Testarudo, como el dragoncillo. Hizo una pausa. No te pediré nada, en realidad, Guerrero Dragón, sólo que me ayudes. Estoy preso por seres que me traicionaron, necesito salir y... obtener justicia. Sí, justicia. ¿No podrías ayudar a un necesitado?

—Devuélveme al lugar donde estaba —repitió. Dudó, ¿de verdad estaba cautivo?

Lo vio fruncir el seño y Po cayó de rodillas en aquella infinidad.

¡Testarudo e idiota, como el dragón!, gruñó. Te di la oportunidad, panda, y no la tomaste; no ruegues a los dioses cuando estés sufriendo mi castigo.

La niebla que lo conformaba brilló de manera opaca y lo que se formaba en su espalda terminó generando unas esferas, que giraron con velocidad. El resplandor aumentó, dejando ver intermitentemente que en todo su cuerpo había varias ataduras.

Lamentarás esto, panda, dijo con voz aterciopelada y cuidadosa, a Po se le hizo un parecido a las serpientes cuando van engatusando a su presa, siseando antes de mostrar los colmillos. Pudiste haber aceptado, pero por testarudo e idiota no tendrás un destino. Una pausa, y él reanudó con un mandamiento, como un rey dando una orden que no puede ser contradicha. ¡Mira, Guerrero Dragón, los destinos que tu miserable existencia repetitiva ha tenido!

Las esferas se colocaron en fila al frente de Po, quien luchaba por alzar la cabeza ante la presión tan ridícula que solo el carácter de Qilin ejercía sobre sí. «¿Cuánto poder tenía?». En el instante en que sus ojos vieron la primera de ellas, su atención quedó atrapada como una mosca en una telaraña; se le hacía imposible no mirar.

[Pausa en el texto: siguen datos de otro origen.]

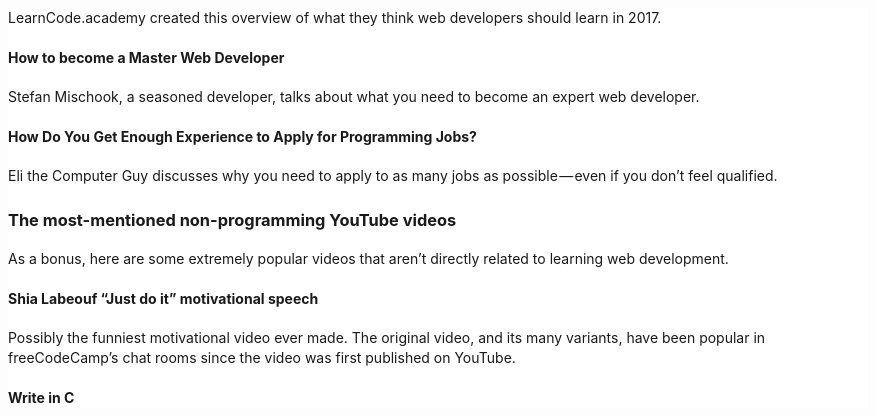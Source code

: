 
LearnCode.academy created this overview of what they think web developers should learn in 2017.

#### How to become a Master Web Developer





<iframe data-width="854" data-height="480" width="700" height="393" src="https://medium.freecodecamp.org/media/1a49296f8d5f2a1ecbf3eb260bc4c5db?postId=f2d1fce337ca" data-media-id="1a49296f8d5f2a1ecbf3eb260bc4c5db" data-thumbnail="https://i.embed.ly/1/image?url=https%3A%2F%2Fi.ytimg.com%2Fvi%2F0yzRW8yqN4M%2Fhqdefault.jpg&amp;key=4fce0568f2ce49e8b54624ef71a8a5bd" allowfullscreen="" frameborder="0"></iframe>





Stefan Mischook, a seasoned developer, talks about what you need to become an expert web developer.

#### How Do You Get Enough Experience to Apply for Programming Jobs?





<iframe data-width="854" data-height="480" width="700" height="393" src="https://medium.freecodecamp.org/media/2e2b8bc390d92281f81a74d51600b352?postId=f2d1fce337ca" data-media-id="2e2b8bc390d92281f81a74d51600b352" data-thumbnail="https://i.embed.ly/1/image?url=https%3A%2F%2Fi.ytimg.com%2Fvi%2F6G3kQyqMFpQ%2Fhqdefault.jpg&amp;key=4fce0568f2ce49e8b54624ef71a8a5bd" allowfullscreen="" frameborder="0"></iframe>





Eli the Computer Guy discusses why you need to apply to as many jobs as possible — even if you don’t feel qualified.

### The most-mentioned non-programming YouTube videos

As a bonus, here are some extremely popular videos that aren’t directly related to learning web development.

#### Shia Labeouf “Just do it” motivational speech





<iframe data-width="854" data-height="480" width="700" height="393" src="https://medium.freecodecamp.org/media/a388ccc5ede6b0f4d7eace3e02ec780e?postId=f2d1fce337ca" data-media-id="a388ccc5ede6b0f4d7eace3e02ec780e" data-thumbnail="https://i.embed.ly/1/image?url=https%3A%2F%2Fi.ytimg.com%2Fvi%2FZXsQAXx_ao0%2Fhqdefault.jpg&amp;key=4fce0568f2ce49e8b54624ef71a8a5bd" allowfullscreen="" frameborder="0"></iframe>





Possibly the funniest motivational video ever made. The original video, and its many variants, have been popular in freeCodeCamp’s chat rooms since the video was first published on YouTube.

#### Write in C
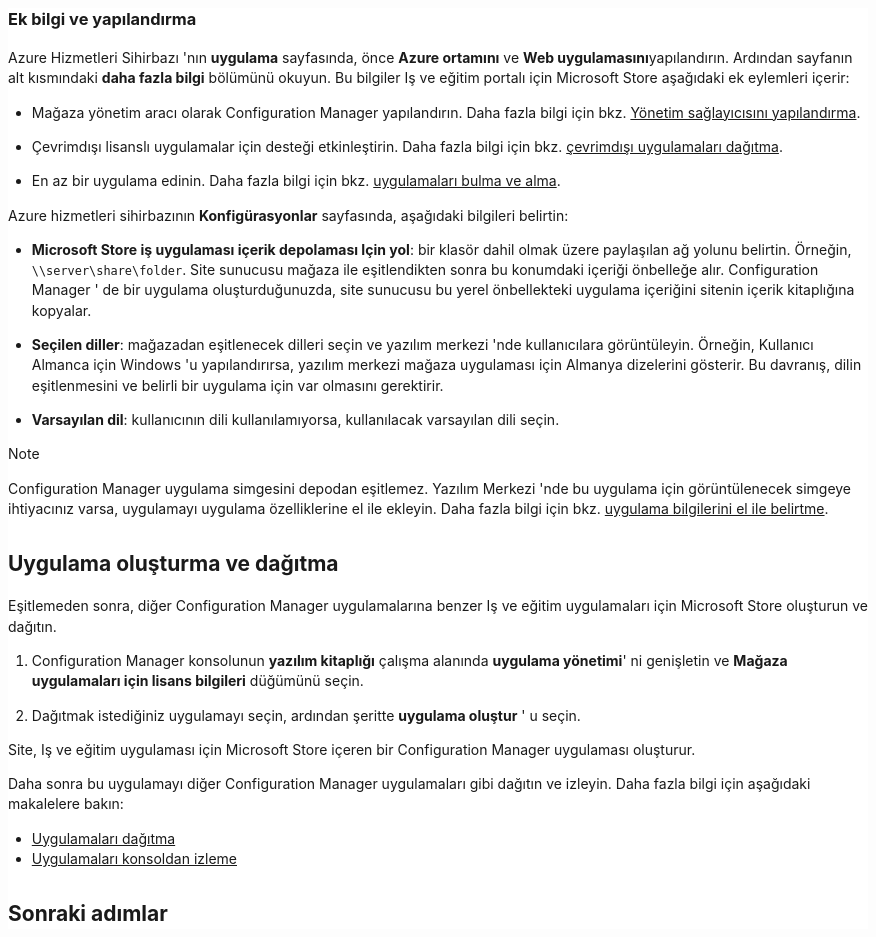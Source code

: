 ### <a name="supplemental-information-and-configuration"></a><a name="bkmk_config"></a>Ek bilgi ve yapılandırma

Azure Hizmetleri Sihirbazı 'nın **uygulama** sayfasında, önce **Azure ortamını** ve **Web uygulamasını**yapılandırın. Ardından sayfanın alt kısmındaki **daha fazla bilgi** bölümünü okuyun. Bu bilgiler Iş ve eğitim portalı için Microsoft Store aşağıdaki ek eylemleri içerir:  

- Mağaza yönetim aracı olarak Configuration Manager yapılandırın. Daha fazla bilgi için bkz. [Yönetim sağlayıcısını yapılandırma](https://docs.microsoft.com/microsoft-store/configure-mdm-provider-microsoft-store-for-business).  

- Çevrimdışı lisanslı uygulamalar için desteği etkinleştirin. Daha fazla bilgi için bkz. [çevrimdışı uygulamaları dağıtma](https://docs.microsoft.com/microsoft-store/distribute-offline-apps).  

- En az bir uygulama edinin. Daha fazla bilgi için bkz. [uygulamaları bulma ve alma](https://docs.microsoft.com/microsoft-store/find-and-acquire-apps-overview).  

Azure hizmetleri sihirbazının **Konfigürasyonlar** sayfasında, aşağıdaki bilgileri belirtin:  

- **Microsoft Store iş uygulaması içerik depolaması Için yol**: bir klasör dahil olmak üzere paylaşılan ağ yolunu belirtin. Örneğin, `\\server\share\folder`. Site sunucusu mağaza ile eşitlendikten sonra bu konumdaki içeriği önbelleğe alır. Configuration Manager ' de bir uygulama oluşturduğunuzda, site sunucusu bu yerel önbellekteki uygulama içeriğini sitenin içerik kitaplığına kopyalar.  

- **Seçilen diller**: mağazadan eşitlenecek dilleri seçin ve yazılım merkezi 'nde kullanıcılara görüntüleyin. Örneğin, Kullanıcı Almanca için Windows 'u yapılandırırsa, yazılım merkezi mağaza uygulaması için Almanya dizelerini gösterir. Bu davranış, dilin eşitlenmesini ve belirli bir uygulama için var olmasını gerektirir.

- **Varsayılan dil**: kullanıcının dili kullanılamıyorsa, kullanılacak varsayılan dili seçin.  

> [!NOTE]
> Configuration Manager uygulama simgesini depodan eşitlemez. Yazılım Merkezi 'nde bu uygulama için görüntülenecek simgeye ihtiyacınız varsa, uygulamayı uygulama özelliklerine el ile ekleyin. Daha fazla bilgi için bkz. [uygulama bilgilerini el ile belirtme](create-applications.md#bkmk_manual-app).

## <a name="create-and-deploy-the-app"></a><a name="bkmk_deploy"></a>Uygulama oluşturma ve dağıtma

Eşitlemeden sonra, diğer Configuration Manager uygulamalarına benzer Iş ve eğitim uygulamaları için Microsoft Store oluşturun ve dağıtın.

1. Configuration Manager konsolunun **yazılım kitaplığı** çalışma alanında **uygulama yönetimi**' ni genişletin ve **Mağaza uygulamaları için lisans bilgileri** düğümünü seçin.  

2. Dağıtmak istediğiniz uygulamayı seçin, ardından şeritte **uygulama oluştur** ' u seçin.  

Site, Iş ve eğitim uygulaması için Microsoft Store içeren bir Configuration Manager uygulaması oluşturur.

Daha sonra bu uygulamayı diğer Configuration Manager uygulamaları gibi dağıtın ve izleyin. Daha fazla bilgi için aşağıdaki makalelere bakın:  

- [Uygulamaları dağıtma](deploy-applications.md)
- [Uygulamaları konsoldan izleme](monitor-applications-from-the-console.md)

## <a name="next-steps"></a>Sonraki adımlar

Tenía la nitidez de la mejor de las pinturas, y podía ver, en secuencia, de la misma forma como si estuviera en ese lugar presenciando esa escena, cómo su cuerpo se interponía entre una lanza que un lobo moribundo precipitaba hacia Tigresa, se clavaba en su estómago y caía de rodillas, escupiendo sangre, al mismo tiempo que el atacante se desplomaba sin vida al suelo. Tigresa como pudo lo tomó al vuelo antes de que cayera por completo al suelo y lo recostó, haciéndola verle. Con su cabeza reposando en su regazo, le tomó la pata a ella y entrelazaron sus dedos, para luego, con un ocaso más oscuro de lo normal, dejar de respirar.

La segunda esfera dejaba ver lo que parecía un pueblo o una villa enorme, con grandes y altísimas casas, más delgadas que un castillo, pero mucho más altas. Luces blancas, azules y rojas bailaban por el ambiente de forma cambiante. Los gritos y alaridos se hacían notar y sonidos de cañonazos cortaban todo; el recuerdo de Shen volvió a su mente. Y ahí estaba, un panda con una tigresa a cubierto tras una especie de carruaje metálico, sosteniendo algo entre las patas, y cuando los vio (¿o se vio a sí mismo?) atacar, constató de que los cañonazos provenían de esa cosa en sus patas. «¿Cañones en miniatura?». La tigresa le dio un empujón y se interpuso en el trayecto de un cañonazo, para luego caer al suelo sangrando profusamente del pecho. Po contuvo una expresión de sorpresa al ver aquellos ojos ambarinos... los reconocería donde fuera. Poco después y cargando contra varios animales con un cañón en sus patas más grande, vio al panda morir.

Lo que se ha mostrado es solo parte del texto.